The official MS document on this subject provides the reason for the slowness.

"Windows Phone Emulator is designed to provide comparable performance to an actual device "

http://msdn.microsoft.com/en-us/library/ff402563(v=VS.92).aspx

CodeGrue
Actually, on this page:http://msdn.microsoft.com/en-us/library/ff402567(v=VS.92).aspxthey say "You cannot precisely simulate the performance of a Windows Phone device, because the performance of the emulator depends partly on factors that do not affect performance on a distinct physical device, such as the current operating system, the CPU, and the available system memory".then they go on to mumble about optionally getting "hardware assisted virtualisation".
Jeff Laing
@Jeff: Do you mean Intel Virtualization Technology that comes with with i5 500-series and i7 CPUs?
Silence of 2012
Actually, I have no idea. I'm just quoting what Microsoft say in their usual less-than-informative way, requiring that you go look at a bunch of other linked pages to get at simple facts. I stopped being interested in it as soon as they said "you cannot precisely simulate..." since that answered the question at hand, from the horses mouth. Microsoft don't claim to be able to exactly simulate the performance of a device; perhaps by "comparable performance to an actual device" they mean "will crash as often and as randomly. ;-)
Jeff Laing
Still looking for some foundation based on facts in this thread.
Mick N
+2  A: 

You need a directx 10 graphics card to get the best performance.

Tuco
also need wddm1.1 compliant driver - can check this in dxdiag, display 1, lower right
Mick N
+2  A: 

The beta appears to have introduced a problem effecting some peoples systems whereby GPU acceleration is not working in the emulator. The symptoms are slow rendering which is to be expected. I'd suggest adding your system details to the thread while the issue is being looked into for the best chance at a resolution on your system.

Mick N
+2  A: 

The Windows Phone Emulator is actually the Windows Phone 7 operating system compiled for x86 running in a virtualized environment. It uses a derivative technology from Microsoft's VirtualPC/VirtualServer/Hyper-V. Thus it is really neither emulation (there is no ARM to x86 emulation going on) nor pure simulation.

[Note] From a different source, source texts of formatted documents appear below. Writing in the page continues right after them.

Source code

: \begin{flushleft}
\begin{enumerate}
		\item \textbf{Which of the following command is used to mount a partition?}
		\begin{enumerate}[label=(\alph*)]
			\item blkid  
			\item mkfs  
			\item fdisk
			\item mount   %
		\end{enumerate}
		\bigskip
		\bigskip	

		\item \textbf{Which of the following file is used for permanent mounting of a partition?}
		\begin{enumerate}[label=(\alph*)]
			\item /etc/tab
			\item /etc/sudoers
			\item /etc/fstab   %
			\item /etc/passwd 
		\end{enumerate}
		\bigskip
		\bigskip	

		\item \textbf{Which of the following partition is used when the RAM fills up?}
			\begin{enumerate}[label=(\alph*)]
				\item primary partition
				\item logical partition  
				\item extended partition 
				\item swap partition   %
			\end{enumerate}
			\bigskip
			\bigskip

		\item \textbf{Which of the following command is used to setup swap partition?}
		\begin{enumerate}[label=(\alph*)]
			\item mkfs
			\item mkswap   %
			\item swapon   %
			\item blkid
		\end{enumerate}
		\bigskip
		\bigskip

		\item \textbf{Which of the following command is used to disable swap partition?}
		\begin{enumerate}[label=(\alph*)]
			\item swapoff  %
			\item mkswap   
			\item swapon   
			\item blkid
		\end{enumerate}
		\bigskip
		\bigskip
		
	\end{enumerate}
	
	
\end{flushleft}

The typical Windows Phone 7 device will be running an ARM processor at close to 1GHz. Emulating (as in CPU emulation) of an ARM processor requires a very powerful x86 processor. The strategy of using visualization allows the OS to execute at native x86 speed. Applications written in managed (.NET) code are executed by the x86 based .NET runtime on the OS.

So code performance on a typical PC (~1.5 - 3GHz) should typically exceed what is found on an actual ARM based WP7 device.

However, GRAPHICS performance is a whole 'nother story. Windows Phone 7 is built from the ground up on a Direct3D stack. The core OS and all graphics all the way up to the Silverlight and XNA runtimes use Direct3D. In the Windows Phone Emulator the low-level D3D graphics are "passed through" to the host PC's D3D implementation. Many problems people see with Windows Phone Emulator performance are due to poorly performing host PC graphics adapters or drivers.

See this forum response for some troubleshooting tips. http://social.msdn.microsoft.com/Forums/en-US/windowsphone7series/thread/c4754ebd-f688-4c33-972a-a578b9db12ff

EDIT: Addressing Jeff's comment below asserting "Anyway, unless Microsoft have a compiler-toolset that can target both the Phone CPU and the regular Windows PC CPU, they are stuck with emulation at the CPU level, rather than at the Operating System Level."

All Windows Phone 7 applications & games are .NET based, thus are CPU independent. Repeating what I said above: The Windows Phone 7 Emulator does NOT emulate at the CPU level. It is running a native x86 compiled version of the OS in a virtual machine and runs the exact same application "binary" (a .XAP file) that will run on a physical device.